There’s a problem with Venus. We don’t know how fast it rotates. For a space-faring civilization like ours, that’s a problem.
Measuring the length of day, or rotation rate, of most bodies is pretty straightforward. Mark a prominent surface feature and time how long it takes to rotate 360 degrees. But Venus is blanketed in thick clouds. Those clouds give it its reflectivity, and make it bright and noticeable in the sky, but they make it hard to measure Venus’ day length.
In 1963, radar observations from Earth pierced the thick cloud cover and measured Venus’ length of day (LOD). Those observations pegged the rotation rate at 243.1 days. They also revealed that Venus has a retrograde rotation, meaning it rotates in the opposite direction to Earth and most other planets in the Solar System. (Uranus has a retrograde rotation, too.)
That wasn’t the end of measuring Venus’ LOD. Subsequent radar observations came up with different values, sometimes by up to six minutes. Maybe a spacecraft would do a better job.
In 1989, NASA launched the Magellan spacecraft. Magellan arrived at Venus in August 1990, and entered a three hour, near-polar elliptical orbit. After 487 days, and almost 1800 orbits, Magellan completed its mapping mission, and also measured Venus’ LOD at 243.0185 days, with an uncertainty of nine seconds.
Scientists have been measuring Venus’ rotation rate ever since, and can’t get a consistent answer. There’ve been different proposed explanations for this, like atmospheric drag from Venus’ thick atmosphere, or solar tidal torque. But an exact number has been elusive.
Besides being in the uncomfortable position of not knowing how fast our close neighbour rotates, there’s a practical reason for wanting to know: landing spacecraft there.
Venus is an inhospitable place. Blistering temperatures and crushing atmospheric pressure have limited the surface exploration of the planet to a handful of Soviet probes. They were the Venera family of probes, which were sent to Venus starting in 1961.
But there are plans to send more spacecraft to explore Venus. Without knowing the rotation rate, it’s very difficult for a spacecraft to stick a landing. The current uncertainty in the rotation rate means that a spacecraft could miss its target by 21 kms (13 miles.) Venus is a hazardous enough target already without inviting that much error.
A team of scientists from the Smithsonian Astrophysical Observatory, Cornell University, the Jet Propulsion Observatory, and other institutions wanted to come up with a more accurate measurement. They analyzed 29 years of Earth-based radar data on Venus, from 1988 to 2017. Their paper is titled “The mean rotation rate of Venus from 29 years of Earth-based radar observations.” It’s published in the journal Icarus.
The radar imaging gave the team a look at surface features and their positions over 29 years. Rather than trying to nail down an exact, stable length of day (LOD) for Venus, they came up with a mean value of 243.0212 ± 0.0006d. This mean value is important for any future missions.
Though an exact, rock-solid value for Venus’ LOD is still out of reach, due to oscillations from atmospheric drag and solar torque, this new mean is still valuable. The further away in time we get from the Magellan mission, the more it matters.

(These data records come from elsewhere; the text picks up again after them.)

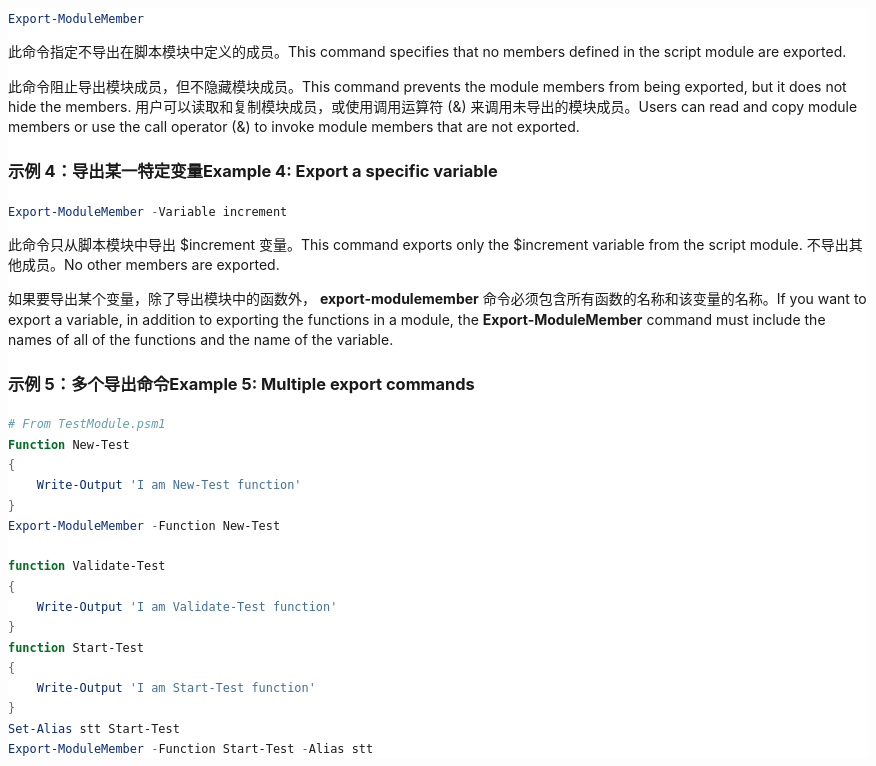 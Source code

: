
 ```powershell
Export-ModuleMember
```

<span data-ttu-id="ebab7-123">此命令指定不导出在脚本模块中定义的成员。</span><span class="sxs-lookup"><span data-stu-id="ebab7-123">This command specifies that no members defined in the script module are exported.</span></span>

<span data-ttu-id="ebab7-124">此命令阻止导出模块成员，但不隐藏模块成员。</span><span class="sxs-lookup"><span data-stu-id="ebab7-124">This command prevents the module members from being exported, but it does not hide the members.</span></span>
<span data-ttu-id="ebab7-125">用户可以读取和复制模块成员，或使用调用运算符 (&) 来调用未导出的模块成员。</span><span class="sxs-lookup"><span data-stu-id="ebab7-125">Users can read and copy module members or use the call operator (&) to invoke module members that are not exported.</span></span>

### <span data-ttu-id="ebab7-126">示例 4：导出某一特定变量</span><span class="sxs-lookup"><span data-stu-id="ebab7-126">Example 4: Export a specific variable</span></span>

```powershell
Export-ModuleMember -Variable increment
```

<span data-ttu-id="ebab7-127">此命令只从脚本模块中导出 $increment 变量。</span><span class="sxs-lookup"><span data-stu-id="ebab7-127">This command exports only the $increment variable from the script module.</span></span>
<span data-ttu-id="ebab7-128">不导出其他成员。</span><span class="sxs-lookup"><span data-stu-id="ebab7-128">No other members are exported.</span></span>

<span data-ttu-id="ebab7-129">如果要导出某个变量，除了导出模块中的函数外， **export-modulemember** 命令必须包含所有函数的名称和该变量的名称。</span><span class="sxs-lookup"><span data-stu-id="ebab7-129">If you want to export a variable, in addition to exporting the functions in a module, the **Export-ModuleMember** command must include the names of all of the functions and the name of the variable.</span></span>

### <span data-ttu-id="ebab7-130">示例 5：多个导出命令</span><span class="sxs-lookup"><span data-stu-id="ebab7-130">Example 5: Multiple export commands</span></span>

```powershell
# From TestModule.psm1
Function New-Test
{
    Write-Output 'I am New-Test function'
}
Export-ModuleMember -Function New-Test

function Validate-Test
{
    Write-Output 'I am Validate-Test function'
}
function Start-Test
{
    Write-Output 'I am Start-Test function'
}
Set-Alias stt Start-Test
Export-ModuleMember -Function Start-Test -Alias stt
```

That’s because our map of Venus’ surface features still relies on those 487 days and almost 1800 orbits that Magellan completed back in 1990. Those maps still play a big role in choosing landing spots, and the surface features in those maps are “drifting.” As the team says in their paper, “the current positional offsets from the Magellan-epoch predictions are already > 20 km east-west near the equator.” The more time elapses between Magellan and a mission to Venus, the more those offsets will grow.

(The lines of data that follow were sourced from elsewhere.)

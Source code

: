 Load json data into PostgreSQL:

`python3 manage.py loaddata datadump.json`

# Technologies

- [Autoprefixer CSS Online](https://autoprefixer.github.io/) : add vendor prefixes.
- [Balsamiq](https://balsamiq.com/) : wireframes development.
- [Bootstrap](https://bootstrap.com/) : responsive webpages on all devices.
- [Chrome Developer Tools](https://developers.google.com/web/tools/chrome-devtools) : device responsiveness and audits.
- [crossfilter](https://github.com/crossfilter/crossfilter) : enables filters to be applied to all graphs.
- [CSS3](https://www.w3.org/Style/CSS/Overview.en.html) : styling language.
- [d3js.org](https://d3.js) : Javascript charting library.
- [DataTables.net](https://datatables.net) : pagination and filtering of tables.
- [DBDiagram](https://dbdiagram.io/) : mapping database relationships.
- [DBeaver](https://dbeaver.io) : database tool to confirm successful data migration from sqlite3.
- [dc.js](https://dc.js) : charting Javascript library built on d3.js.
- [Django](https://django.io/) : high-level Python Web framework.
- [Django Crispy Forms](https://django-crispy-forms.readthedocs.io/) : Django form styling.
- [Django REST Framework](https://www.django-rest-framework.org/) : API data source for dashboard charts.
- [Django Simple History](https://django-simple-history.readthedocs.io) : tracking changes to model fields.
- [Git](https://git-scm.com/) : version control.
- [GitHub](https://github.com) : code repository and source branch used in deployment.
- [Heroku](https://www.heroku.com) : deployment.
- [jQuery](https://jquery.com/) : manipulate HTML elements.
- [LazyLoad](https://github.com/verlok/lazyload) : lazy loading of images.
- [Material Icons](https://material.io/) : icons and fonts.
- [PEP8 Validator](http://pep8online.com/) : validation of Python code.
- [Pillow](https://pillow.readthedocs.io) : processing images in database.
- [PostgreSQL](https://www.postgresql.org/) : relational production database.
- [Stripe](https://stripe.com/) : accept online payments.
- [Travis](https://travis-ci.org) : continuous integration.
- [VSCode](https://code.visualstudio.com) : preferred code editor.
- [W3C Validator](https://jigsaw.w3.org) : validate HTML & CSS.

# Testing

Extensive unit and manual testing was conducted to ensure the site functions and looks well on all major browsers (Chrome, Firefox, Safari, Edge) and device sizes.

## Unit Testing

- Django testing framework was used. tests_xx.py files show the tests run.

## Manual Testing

Future missions to Venus are likely to be aimed at the tessera highland terrain. That terrain is a complex pattern of intersecting sets of subparallel fractures and ridges. Venus has a global network of tectonic belts that traverse this terrain. The tessera highland terrain is probably ancient compared to the lava flow terrain prevalent on Venus, and landing there would meet the aims of the 2014 Roadmap for Venus Exploration. That document outlines mission objectives for Venus that includes “Study surface geochemistry and mineralogy on a tesserae highland.”
Though the exact nature of any mission to the surface of Venus is not certain yet, it does seem certain that there’ll be landers there. Maybe by the late 2020s. And if the tesserae highlands are the destination, that means there are some hazards to contend with. That region features steep slopes, and suitable landing areas that are only a few kilometers across.
This study reduces the level of uncertainty in Venus’ LOD to the smallest amount yet. At the same time, it increases the accuracy of planning for and executing a landing. And in the next few years, further measurements of Venus’ LOD might reduce that error even more.